Подбежав к полю, Зарко порыскал глазами в кустах – ага, вот он, серп, лежит там, где оставлен. Дядька Гремислав – он сегодня был на жнивье старшим – покосился на отрока, однако же ничего не сказал, видать, предупрежден был.
– Куда ходил? – Едва успел Светозар опустить серп, как уж с соседней полосы зыркнул на него дружок, Горшеня. Смешной, круглоголовый, востроглазенький, в соломенного цвете волосах солома же и запуталась. Усмехнулся Зарко:
– Ты что тут, в скирдах, спал, что ли?
– Не спал, а… – Горшеня опасливо оглянулся. – А за девками Ведогастовыми смотрел – как те купались!
– Ах ты ж востроглаз болотный! И чего там увидел?
– Да уж увидел, не сомневайся, – Горшеня свистнул с деланной гордостью, мол, и мы тоже не лыком шиты. После спросил промежду прочим: – Говорят, ты с Брячиславом о чем-то толковал?
Светозар встрепенулся:
– Кто говорит?
– Да все… Видали, как вы от рощицы шли. Ну, не хочешь, не рассказывай, больно надо!

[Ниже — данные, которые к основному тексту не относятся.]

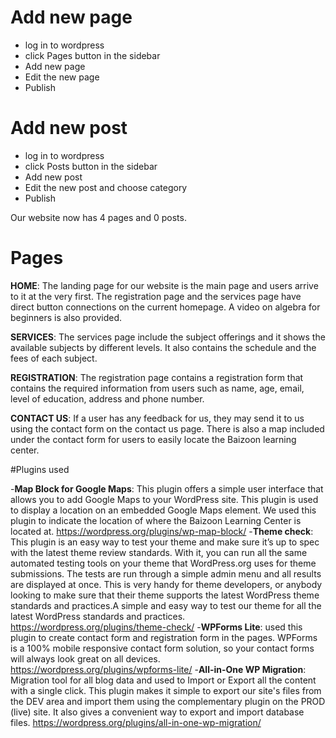 # Add new page

- log in to wordpress
- click Pages button in the sidebar
- Add new page
- Edit the new page
- Publish

# Add new post

- log in to wordpress
- click Posts button in the sidebar
- Add new post
- Edit the new post and choose category
- Publish

Our website now has 4 pages and 0 posts.

# Pages

**HOME**: The landing page for our website is the main page and users arrive to it at the very first. The registration page and the services page have direct button connections on the current homepage. A video on algebra for beginners is also provided.

**SERVICES**: The services page include the subject offerings and it shows the available subjects by different levels. It also contains the schedule and the fees of each subject.

**REGISTRATION**: The registration page contains a registration form that contains the required information from users such as name, age, email, level of education, address and phone number.

**CONTACT US**: If a user has any feedback for us, they may send it to us using the contact form on the contact us page. There is also a map included under the contact form for users to easily locate the Baizoon learning center.

#Plugins used

-**Map Block for Google Maps**: This plugin offers a simple user interface that allows you to add Google Maps to your WordPress site. This plugin is used to display a location on an embedded Google Maps element. We used this plugin to indicate the location of where the Baizoon Learning Center is located at. https://wordpress.org/plugins/wp-map-block/
-**Theme check**: This plugin is an easy way to test your theme and make sure it’s up to spec with the latest theme review standards. With it, you can run all the same automated testing tools on your theme that WordPress.org uses for theme submissions. The tests are run through a simple admin menu and all results are displayed at once. This is very handy for theme developers, or anybody looking to make sure that their theme supports the latest WordPress theme standards and practices.A simple and easy way to test our theme for all the latest WordPress standards and practices. https://wordpress.org/plugins/theme-check/
-**WPForms Lite**: used this plugin to create contact form and registration form in the pages. WPForms is a 100% mobile responsive contact form solution, so your contact forms will always look great on all devices. https://wordpress.org/plugins/wpforms-lite/
-**All-in-One WP Migration**: Migration tool for all blog data and used to Import or Export all the content with a single click. This plugin makes it simple to export our site's files from the DEV area and import them using the complementary plugin on the PROD (live) site. It also gives a convenient way to export and import database files. https://wordpress.org/plugins/all-in-one-wp-migration/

Горшеня нагнулся к борозде, заработал серпом. Заходили под рубахой лопатки. Друг. Пожалуй, теперь, единственный, ведь Витень с Настаем сейчас там же, где и Невда. Невдушка, сестрица, – а ведь и впрямь, заступница, эвон, дождя-то таки не было! Разметал верховой ветер облака-тучи, унес в дальнюю сторонушку.
Горшеня иногда оглядывался, косился обиженно золотисто-карими своими глазами, мол, вот так, друг, называется, копит в себе какие-то тайны… Которые, в общем-то, и никакие не тайны вовсе. Уж о том, что в Озерном граде отроков оставят, уже, пожалуй, вся деревня знает. Ну, не знает, так узнает. Как такое дело скроешь?
Зарко оглянулся на старшого – тот маячил на другом конце поля, орал на какого-то нерадивца.
– Эй, Горшеня! – позвал он. – Горшеня!
– Да чего тебе? Отстань, не мешай работать.
– Как знаешь, – Зарко нарочно замахал серпом с такой силой, словно задумал закончить жатву уже сегодня к вечеру. – А я, между прочим, скоро в чужом граде буду!
Зарко аж распирало от гордости. Хорошо хоть было с кем поделиться, Горшеня – парень надежный, не какой-нибудь болтун.
– Врешь! – Бросив серп, Горшеня хлопнул себя ладонями по коленкам. И почему-то сразу поверил, несмотря на это вот «врешь». – Опасное это дело, друже!
– Да уж, нелегкое, – солидно кивнул Зарко.
– С тобой бы пойти… Уж мы бы вдвоем, эх…
– Да со мной уже Доброгаста с Вентей надумали. Все одно от них на полях толк небольшой.
– Доброшку? – снова удивился Горшеня. – Этого ябедника-то?! Да он же там весь наш род предаст! Я уж не говорю о Венте, тот-то подлиза известный. Вот вчера только ка-ак хрястну ему по затылку, а он…
– Ничего не поделать, друже. – Зарко вздохнул. Уж конечно, куда лучше, если б с ним отправился Горшеня, старинный дружок, уж всяко было бы легче, чем с этими чунями, Доброгастом и Венцеславом. Во-он они на самом конце поля, делают вид, что работают. Уж не на них ли осерчал старшой, дядька Гремислав? Очень на то похоже.
Так и работали дальше, переговариваясь. Светозар видел – уж очень Горшене хочется с ним на пару пойти. И веселее вместе, и потом – почет да слава, шутка ли, в самом чужеземном логовище побывали и живыми назад выбрались. Зарко-то, конечно, уже там был, но так, почти пленником. Другое дело сейчас.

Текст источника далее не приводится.